Pyara will visit refugee camps along the border between Mae Sot, in Thailand’s Tak province, and Myawaddy, in Myanmar’s Kayin State. In 2015, he handed out relief items in the same area to some fifty displaced families.

"There are many challenges,” he told AsiaNews. “These people are usually living in the jungle, starving with their children. Many of them become victim of snake bites. Especially the children looked pale and terrified. The terrain is very rough. It is a painful experience.”

"We are very much concerned about the plight of our Muslim siblings who are in dire need of support. Several Christian-led organisations and minority wings of political parties held protests and press conferences against the ongoing tyranny [in Myanmar]. I am doing this for humanity."

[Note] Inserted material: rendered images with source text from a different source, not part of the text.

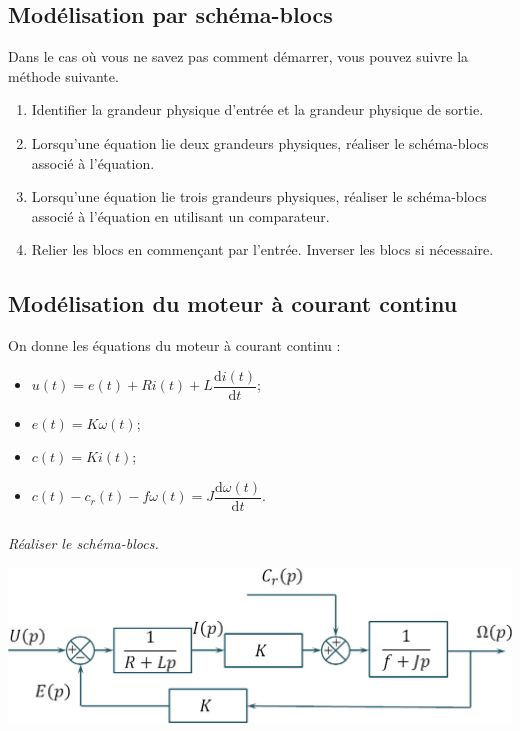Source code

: \documentclass[10pt,fleqn]{article} %
\begin{document}

\vspace{6cm}
\pagestyle{fancy}
\thispagestyle{plain}

\def\columnseprulecolor{\color{ocre}}
\setlength{\columnseprule}{0.4pt} 


\begin{multicols}{2}
\section*{Modélisation par schéma-blocs}

\begin{methode}
Dans le cas où vous ne savez pas comment démarrer, vous pouvez suivre la méthode suivante.
\begin{enumerate}
\item Identifier la grandeur physique d'entrée et la grandeur physique de sortie.
\item Lorsqu'une équation lie deux grandeurs physiques, réaliser le schéma-blocs associé à l'équation. 
\item Lorsqu'une équation lie trois grandeurs physiques, réaliser le schéma-blocs associé à l'équation en utilisant un comparateur.
\item Relier les blocs en commençant par l'entrée. Inverser les blocs si nécessaire.
\end{enumerate}
\end{methode}
\subsection*{Modélisation du moteur à courant continu}
On donne les équations du moteur à courant continu :
\begin{itemize}
\item $u(t) = e(t)+ Ri(t) +L \dfrac{\text{d}i(t)}{\text{d} t}$;
\item $e(t)=K\omega(t)$;
\item $c(t)=Ki(t)$;
\item $c(t)-c_r(t) - f\omega(t)=J\dfrac{\text{d}\omega(t)}{\text{d} t}$.
\end{itemize}
\subparagraph{}
\textit{Réaliser le schéma-blocs.}

\ifprof
\begin{corrige}
\begin{center}
\includegraphics[width=.9\linewidth]{images/cor_01}
\end{center}
\end{corrige}
\else
\fi


\end{multicols}
\end{document}
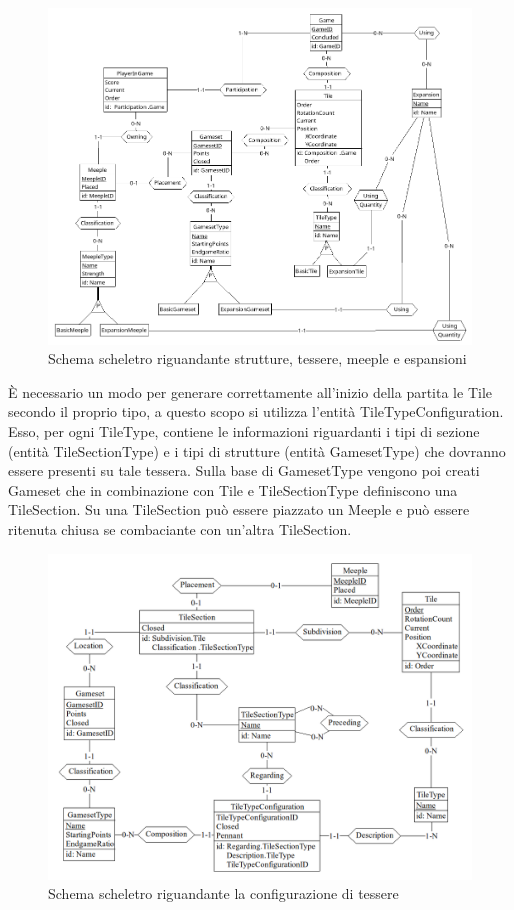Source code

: \begin{figure}[ht]
    \centerline{\includegraphics[scale=0.45]{images/Progettazione/Concettuale/Scheletro2.png}}
    \caption{Schema scheletro riguandante strutture, tessere, meeple e espansioni}
\end{figure}

È necessario un modo per generare correttamente all'inizio della partita le Tile secondo il proprio tipo, a questo scopo si utilizza l'entità TileTypeConfiguration. Esso, per ogni TileType, contiene le informazioni riguardanti i tipi di sezione (entità TileSectionType) e i tipi di strutture (entità GamesetType) che dovranno essere presenti su tale tessera. Sulla base di GamesetType vengono poi creati Gameset che in combinazione con Tile e TileSectionType definiscono una TileSection. Su una TileSection può essere piazzato un Meeple e può essere ritenuta chiusa se combaciante con un'altra TileSection.
\clearpage

\begin{figure}[ht]
    \centering\includegraphics[scale=0.3]{images/Progettazione/Concettuale/Scheletro3.png}
    \caption{Schema scheletro riguandante la configurazione di tessere}
\end{figure}


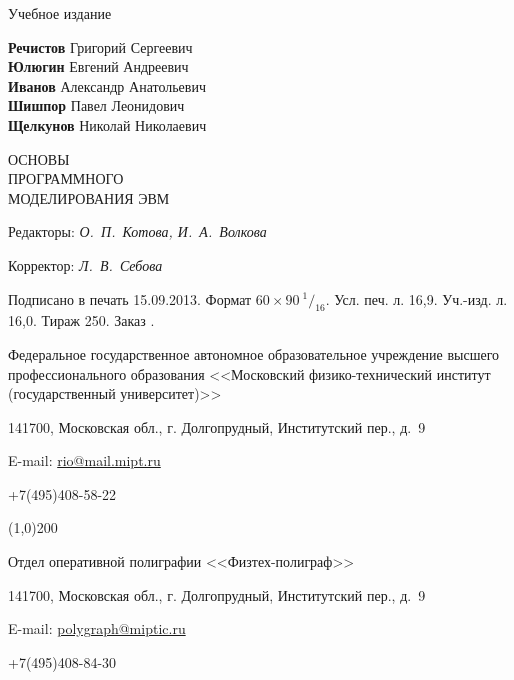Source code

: \thispagestyle{empty}
\begingroup
\small
\parindent=0pt %

\begin{center}

\begin{normalsize}
\textsf{Учебное издание}
\end{normalsize}

\vfill

\begin{normalsize}
\textbf{Речистов} Григорий Сергеевич\\
\textbf{Юлюгин} Евгений Андреевич\\
\textbf{Иванов} Александр Анатольевич\\
\textbf{Шишпор} Павел Леонидович\\
\textbf{Щелкунов} Николай Николаевич\\


\end{normalsize}

\vfill

\begin{large}
ОСНОВЫ\\

ПРОГРАММНОГО\\
\vspace{3pt}
МОДЕЛИРОВАНИЯ ЭВМ
\end{large}
\end{center}

\vfill

Редакторы: \textit{О.~П.~Котова, И.~А.~Волкова}

Корректор: \textit{ Л.~В.~Себова}

\medskip

Подписано в печать 15.09.2013. Формат $60 \times 90\ {^1}/_{16}$. Усл. печ. л. 16,9. Уч.-изд. л. 16,0. Тираж 250. Заказ .

Федеральное государственное автономное образовательное учреждение высшего профессионального образования <<Московский физико-тех\-ни\-чес\-кий институт (госу\-дар\-ствен\-ный университет)>>

141700, Московская обл., г. Долгопрудный, Институтский пер., д.~9

E-mail: \href{mailto:rio@mail.mipt.ru}{rio@mail.mipt.ru}

+7(495)408-58-22

\line(1,0){200}

Отдел оперативной полиграфии <<Физтех-полиграф>>

141700, Московская обл., г. Долгопрудный, Институтский пер., д.~9

E-mail: \href{mailto:polygraph@miptic.ru}{polygraph@miptic.ru}

+7(495)408-84-30
\endgroup
{}\label{page:lastpage}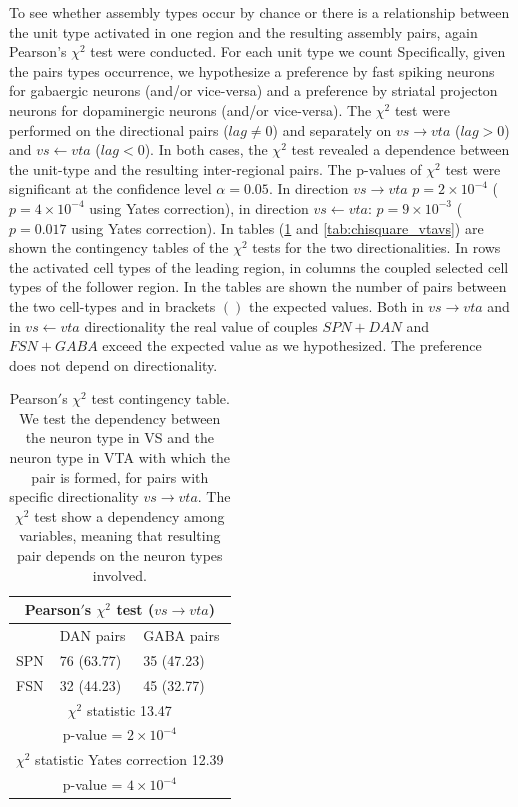 To see whether assembly types occur by chance or there is a relationship between the unit type activated in one region and the resulting assembly pairs, again Pearson's $\chi^2$ test were conducted. For each unit type we count  Specifically, given the pairs types occurrence, we hypothesize a preference by fast spiking neurons for gabaergic neurons (and/or vice-versa) and a preference by striatal projecton neurons for dopaminergic neurons (and/or vice-versa). The $\chi^2$ test were performed on the directional pairs ($lag\neq0$) and separately on $vs\rightarrow vta$ ($lag>0$) and $vs \leftarrow vta$ ($lag<0$). In both cases, the $\chi^2$ test revealed a dependence between the unit-type and the resulting inter-regional pairs. The p-values of $\chi^2$ test were significant at the confidence level $\alpha = 0.05$. In direction $vs\rightarrow vta$ $p=2\times10^{-4}$ ($p=4\times10^{-4}$ using Yates correction), in direction $vs \leftarrow vta$: $p=9\times10^{-3}$ ($p=0.017$ using Yates correction). In tables (\ref{tab:chisquare_vsvta} and \ref{tab:chisquare_vtavs}) are shown the contingency tables of the $\chi^2$ tests for the two directionalities. In rows the activated cell types of the leading region, in columns the coupled selected cell types of the follower region. In the tables are shown the number of pairs between the two cell-types and in brackets $()$ the expected values. Both in $vs\rightarrow vta$ and in $vs\leftarrow vta$ directionality the real value of couples $SPN+DAN$ and $FSN+GABA$ exceed the expected value as we hypothesized. The preference does not depend on directionality.
\begin{table}[H]
\begin{tabular}{ |p{3cm}|p{3cm}|p{3cm}| }
 \hline
 \multicolumn{3}{|c|}{Pearson$'$s $\chi^2$ test ($vs \rightarrow vta$)} \\
 \hline
 & DAN pairs & GABA pairs\\
 \hline
 SPN & 76 (63.77) & 35 (47.23) \\
 \hline
 FSN & 32 (44.23) & 45 (32.77)\\
 \hline
 \multicolumn{3}{|c|}{$\chi^2$ statistic  13.47}\\
 \multicolumn{3}{|c|}{p-value = $2\times10^{-4}$}\\
 \hline
 \multicolumn{3}{|c|}{$\chi^2$ statistic Yates correction 12.39}\\
 \multicolumn{3}{|c|}{p-value = $4\times10^{-4}$}\\
 \hline
\end{tabular}
\caption{Pearson$'$s $\chi^{2}$ test contingency table. We test the dependency between the neuron type in VS and the neuron type in VTA with which the pair is formed, for pairs with specific directionality $vs \rightarrow vta$. The $\chi^2$ test show a dependency among variables, meaning that resulting pair depends on the neuron types involved.}
\label{tab:chisquare_vsvta}
\end{table}

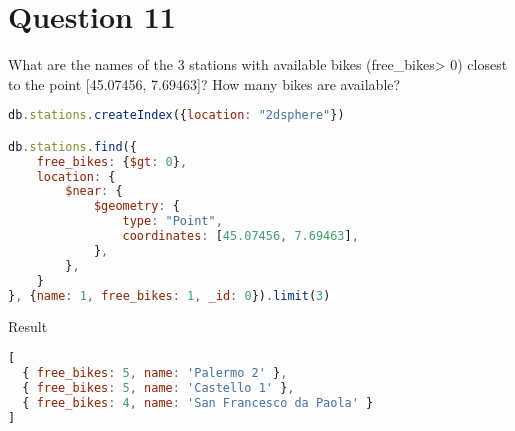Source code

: \section{Question 11}

\begin{question}
  What are the names of the 3 stations with available bikes (free\_bikes> 0)
  closest to the point [45.07456, 7.69463]? How many bikes are available?
\end{question}

\begin{answer}

  \begin{lstlisting}[language=js]
db.stations.createIndex({location: "2dsphere"})

db.stations.find({
    free_bikes: {$gt: 0},
    location: {
        $near: {
            $geometry: {
                type: "Point",
                coordinates: [45.07456, 7.69463],
            },
        },
    }
}, {name: 1, free_bikes: 1, _id: 0}).limit(3)

  \end{lstlisting}
  Result
  \begin{lstlisting}[language=js]
[
  { free_bikes: 5, name: 'Palermo 2' },
  { free_bikes: 5, name: 'Castello 1' },
  { free_bikes: 4, name: 'San Francesco da Paola' }
]
  \end{lstlisting}

\end{answer}
\pagebreak
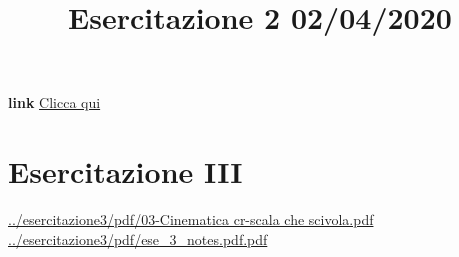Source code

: \title{Esercitazione 2 02/04/2020}\newline
\textbf{link} \href{https://web.microsoftstream.com/video/490e9a91-e0f9-4769-a4ce-f9fc559ed5c1}{Clicca qui}
\section{Esercitazione III}
\url{../esercitazione3/pdf/03-Cinematica cr-scala che scivola.pdf}\newline
\url{../esercitazione3/pdf/ese_3_notes.pdf.pdf}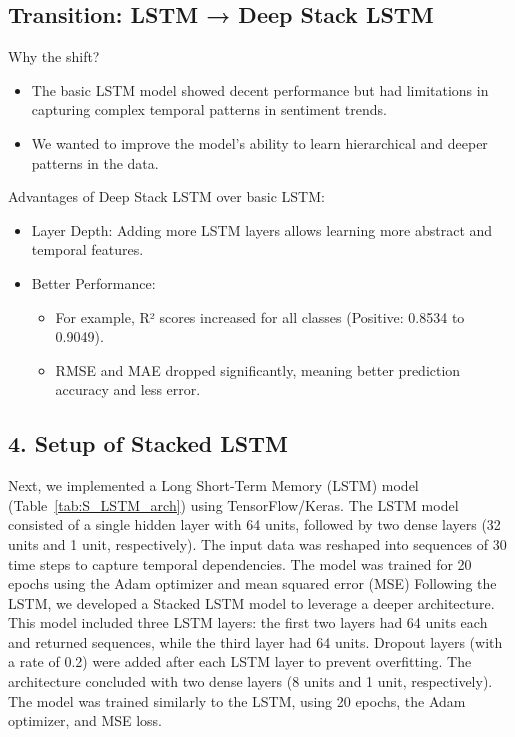 \documentclass[letterpaper]{article}
\begin{document}
\subsection{Transition: LSTM → Deep Stack LSTM}
Why the shift?
\begin{itemize}
    \item The basic LSTM model showed decent performance but had limitations in capturing complex temporal patterns in sentiment trends.
    \item We wanted to improve the model’s ability to learn hierarchical and deeper patterns in the data.
\end{itemize}
Advantages of Deep Stack LSTM over basic LSTM:
\begin{itemize}
    \item Layer Depth: Adding more LSTM layers allows learning more abstract and temporal features.
    \item Better Performance:
    \begin{itemize}
        \item For example, R² scores increased for all classes (Positive: 0.8534 to 0.9049).
        \item RMSE and MAE dropped significantly, meaning better prediction accuracy and less error.
    \end{itemize}
\end{itemize}

\subsection{4. Setup of Stacked LSTM}
Next, we implemented a Long Short-Term Memory (LSTM) model (Table~\ref{tab:S_LSTM_arch}) using TensorFlow/Keras. The LSTM model consisted of a single hidden layer with 64 units, followed by two dense layers (32 units and 1 unit, respectively). The input data was reshaped into sequences of 30 time steps to capture temporal dependencies. The model was trained for 20 epochs using the Adam optimizer and mean squared error (MSE)
Following the LSTM, we developed a Stacked LSTM model to leverage a deeper architecture. This model included three LSTM layers: the first two layers had 64 units each and returned sequences, while the third layer had 64 units. Dropout layers (with a rate of 0.2) were added after each LSTM layer to prevent overfitting. The architecture concluded with two dense layers (8 units and 1 unit, respectively). The model was trained similarly to the LSTM, using 20 epochs, the Adam optimizer, and MSE loss.
\end{document}
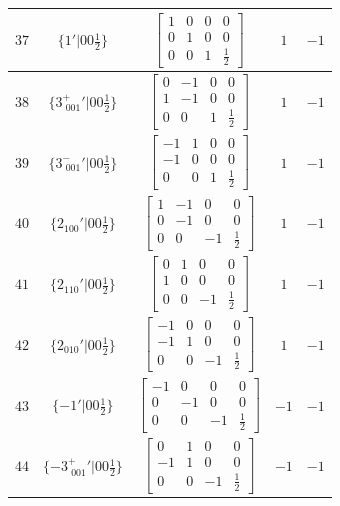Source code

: \documentclass[fleqn,8pt]{jsarticle}
\begin{document}
\begin{longtable}{ccccc}
$ 37 $ & $ \{1{}'|0 0 \frac{1}{2}\} $ & $ \begin{bmatrix} 1 & 0 & 0 & 0 \\ 0 & 1 & 0 & 0 \\ 0 & 0 & 1 & \frac{1}{2} \end{bmatrix} $ & $ 1 $ & $ -1 $ \\ \hline
$ 38 $ & $ \{3^{+}_{\,\,001}{}'|0 0 \frac{1}{2}\} $ & $ \begin{bmatrix} 0 & -1 & 0 & 0 \\ 1 & -1 & 0 & 0 \\ 0 & 0 & 1 & \frac{1}{2} \end{bmatrix} $ & $ 1 $ & $ -1 $ \\ \hline
$ 39 $ & $ \{3^{-}_{\,\,001}{}'|0 0 \frac{1}{2}\} $ & $ \begin{bmatrix} -1 & 1 & 0 & 0 \\ -1 & 0 & 0 & 0 \\ 0 & 0 & 1 & \frac{1}{2} \end{bmatrix} $ & $ 1 $ & $ -1 $ \\ \hline
$ 40 $ & $ \{2{}_{100}{}'|0 0 \frac{1}{2}\} $ & $ \begin{bmatrix} 1 & -1 & 0 & 0 \\ 0 & -1 & 0 & 0 \\ 0 & 0 & -1 & \frac{1}{2} \end{bmatrix} $ & $ 1 $ & $ -1 $ \\ \hline
$ 41 $ & $ \{2{}_{110}{}'|0 0 \frac{1}{2}\} $ & $ \begin{bmatrix} 0 & 1 & 0 & 0 \\ 1 & 0 & 0 & 0 \\ 0 & 0 & -1 & \frac{1}{2} \end{bmatrix} $ & $ 1 $ & $ -1 $ \\ \hline
$ 42 $ & $ \{2{}_{010}{}'|0 0 \frac{1}{2}\} $ & $ \begin{bmatrix} -1 & 0 & 0 & 0 \\ -1 & 1 & 0 & 0 \\ 0 & 0 & -1 & \frac{1}{2} \end{bmatrix} $ & $ 1 $ & $ -1 $ \\ \hline
$ 43 $ & $ \{-1{}'|0 0 \frac{1}{2}\} $ & $ \begin{bmatrix} -1 & 0 & 0 & 0 \\ 0 & -1 & 0 & 0 \\ 0 & 0 & -1 & \frac{1}{2} \end{bmatrix} $ & $ -1 $ & $ -1 $ \\ \hline
$ 44 $ & $ \{-3^{+}_{\,\,001}{}'|0 0 \frac{1}{2}\} $ & $ \begin{bmatrix} 0 & 1 & 0 & 0 \\ -1 & 1 & 0 & 0 \\ 0 & 0 & -1 & \frac{1}{2} \end{bmatrix} $ & $ -1 $ & $ -1 $ \\ \hline

\end{longtable}
\end{document}
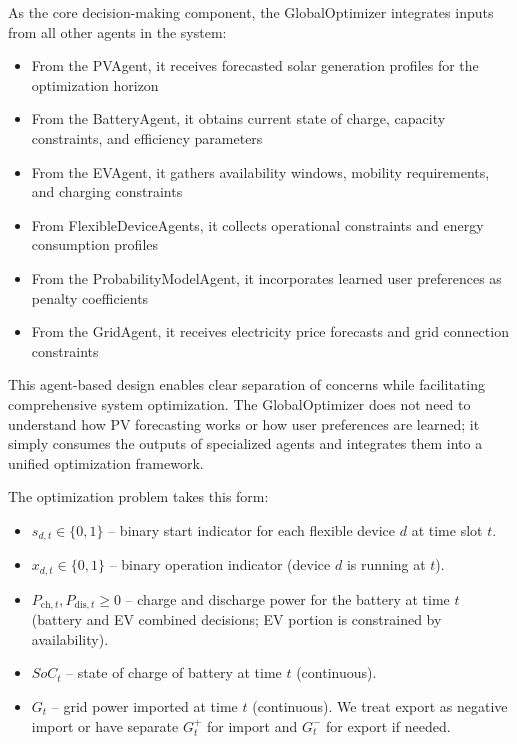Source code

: \documentclass[12pt,a4paper]{article}
\begin{document}
As the core decision-making component, the GlobalOptimizer integrates inputs from all other agents in the system:
\begin{itemize}
    \item From the PVAgent, it receives forecasted solar generation profiles for the optimization horizon
    \item From the BatteryAgent, it obtains current state of charge, capacity constraints, and efficiency parameters
    \item From the EVAgent, it gathers availability windows, mobility requirements, and charging constraints
    \item From FlexibleDeviceAgents, it collects operational constraints and energy consumption profiles
    \item From the ProbabilityModelAgent, it incorporates learned user preferences as penalty coefficients
    \item From the GridAgent, it receives electricity price forecasts and grid connection constraints
\end{itemize}

This agent-based design enables clear separation of concerns while facilitating comprehensive system optimization. The GlobalOptimizer does not need to understand how PV forecasting works or how user preferences are learned; it simply consumes the outputs of specialized agents and integrates them into a unified optimization framework.

The optimization problem takes this form:
\begin{itemize}
    \item $s_{d,t} \in \{0,1\}$ – binary start indicator for each flexible device $d$ at time slot $t$.
    \item $x_{d,t} \in \{0,1\}$ – binary operation indicator (device $d$ is running at $t$).
    \item $P_{\text{ch},t}, P_{\text{dis},t} \ge 0$ – charge and discharge power for the battery at time $t$ (battery and EV combined decisions; EV portion is constrained by availability).
    \item $SoC_t$ – state of charge of battery at time $t$ (continuous).
    \item $G_t$ – grid power imported at time $t$ (continuous). We treat export as negative import or have separate $G^+_t$ for import and $G^-_t$ for export if needed.
\end{itemize}
\end{document}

Like most Pakistanis, Pyara has no idea about armed militant groups in the Rohingya community like the Arakan Rohingya Salvation Army, which attacked some 30 police and military outposts on 25 August in Rakhine State.

The counteroffensive by Myanmar security forces caused the Rohingya exodus. According to the UN High Commissioner for Refugees, some 370,000 have crossed the border into Bangladesh.

Some 30,000 people from other Rakhine ethnic groups have also been displaced. The latter accuse the Muslims of atrocities against them.

Pyara spoke about the situation of other minorities in Myanmar who have long been in conflict with the military.

"Based on my conversation with displaced families, I believe that they are ordinary, peace-loving people caught between rival groups. Christians in Kachin State also need international action but we are helpless, as journalists and aid workers are being denied entrance in Myanmar."

In his views, Bangladesh holds the key to solving Rohingya crisis. "Rohingya are ethnic Bengali-speaking Muslims and must be accepted by Bangladesh. This is the only solution of their plight," he said.

Founded in 1996, BFS works for disaster victims, human rights, elderly, disabled children, poor students and sets up clean water facilities.

Last year it conferred the Good Samaritan award to Abdul Sattar Edhi, who is considered the 'Mother Teresa of Pakistan’, a few months before his death.

On 20 September before his departure, Pyara plans to give the same award to colleagues of Immaculate Heart of Mary Sister Ruth Pfau, who started Leprosy treatment in Pakistan, and died last month.